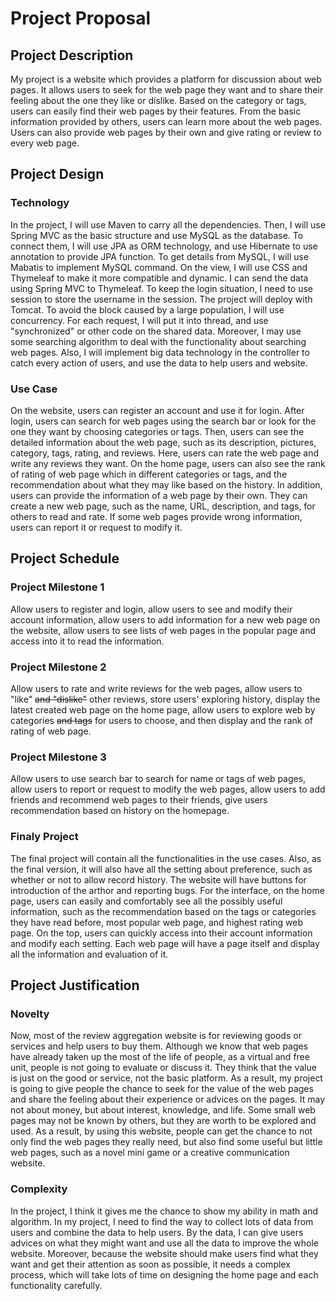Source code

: # Project Proposal

## Project Description
My project is a website which provides a platform for discussion about web pages. It allows users to seek for the web page they want and to share their feeling about the one they like or dislike. Based on the category or tags, users can easily find their web pages by their features. From the basic information provided by others, users can learn more about the web pages. Users can also provide web pages by their own and give rating or review to every web page. 

## Project Design

### Technology
In the project, I will use Maven to carry all the dependencies. Then, I will use Spring MVC as the basic structure and use MySQL as the database. To connect them, I will use JPA as ORM technology, and use Hibernate to use annotation to provide JPA function. To get details from MySQL, I will use Mabatis to implement MySQL command. On the view, I will use CSS and Thymeleaf to make it more compatible and dynamic. I can send the data using Spring MVC to Thymeleaf. To keep the login situation, I need to use session to store the username in the session. The project will deploy with Tomcat. To avoid the block caused by a large population, I will use concurrency. For each request, I will put it into thread, and use "synchronized" or other code on the shared data. Moreover, I may use some searching algorithm to deal with the functionality about searching web pages. Also, I will implement big data technology in the controller to catch every action of users, and use the data to help users and website.

### Use Case
On the website, users can register an account and use it for login. After login, users can search for web pages using the search bar or look for the one they want by choosing categories or tags. Then, users can see the detailed information about the web page, such as its description, pictures, category, tags, rating, and reviews. Here, users can rate the web page and write any reviews they want. On the home page, users can also see the rank of rating of web page which in different categories or tags, and the recommendation about what they may like based on the history. In addition, users can provide the information of a web page by their own. They can create a new web page, such as the name, URL, description, and tags, for others to read and rate. If some web pages provide wrong information, users can report it or request to modify it.

## Project Schedule

### Project Milestone 1
Allow users to register and login, allow users to see and modify their account information, allow users to add information for a new web page on the website, allow users to see lists of web pages in the popular page and access into it to read the information.

### Project Milestone 2
Allow users to rate and write reviews for the web pages, allow users to "like" <del>and "dislike"</del> other reviews, store users' exploring history, display the latest created web page on the home page, allow users to explore web by categories <del>and tags</del> for users to choose, and then display and the rank of rating of web page.

### Project Milestone 3
Allow users to use search bar to search for name or tags of web pages, allow users to report or request to modify the web pages, allow users to add friends and recommend web pages to their friends, give users recommendation based on history on the homepage.

### Finaly Project
The final project will contain all the functionalities in the use cases. Also, as the final version, it will also have all the setting about preference, such as whether or not to allow record history. The website will have buttons for introduction of the arthor and reporting bugs. For the interface, on the home page, users can easily and comfortably see all the possibly useful information, such as the recommendation based on the tags or categories they have read before, most popular web page, and highest rating web page. On the top, users can quickly access into their account information and modify each setting. Each web page will have a page itself and display all the information and evaluation of it.

## Project Justification

### Novelty
Now, most of the review aggregation website is for reviewing goods or services and help users to buy them. Although we know that web pages have already taken up the most of the life of people, as a virtual and free unit, people is not going to evaluate or discuss it. They think that the value is just on the good or service, not the basic platform. As a result, my project is going to give people the chance to seek for the value of the web pages and share the feeling about their experience or advices on the pages. It may not about money, but about interest, knowledge, and life. Some small web pages may not be known by others, but they are worth to be explored and used. As a result, by using this website, people can get the chance to not only find the web pages they really need, but also find some useful but little web pages, such as a novel mini game or a creative communication website.

### Complexity
In the project, I think it gives me the chance to show my ability in math and algorithm. In my project, I need to find the way to collect lots of data from users and combine the data to help users. By the data, I can give users advices on what they might want and use all the data to improve the whole website. Moreover, because the website should make users find what they want and get their attention as soon as possible, it needs a complex process, which will take lots of time on designing the home page and each functionality carefully.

··········

*Required action:* Restate word for word the lines of the data above, starting at the line containing "### Finaly Project" and ending at the line containing "### Novelty", both included, and nothing more.

*Result for this task:*
### Finaly Project
The final project will contain all the functionalities in the use cases. Also, as the final version, it will also have all the setting about preference, such as whether or not to allow record history. The website will have buttons for introduction of the arthor and reporting bugs. For the interface, on the home page, users can easily and comfortably see all the possibly useful information, such as the recommendation based on the tags or categories they have read before, most popular web page, and highest rating web page. On the top, users can quickly access into their account information and modify each setting. Each web page will have a page itself and display all the information and evaluation of it.

## Project Justification

### Novelty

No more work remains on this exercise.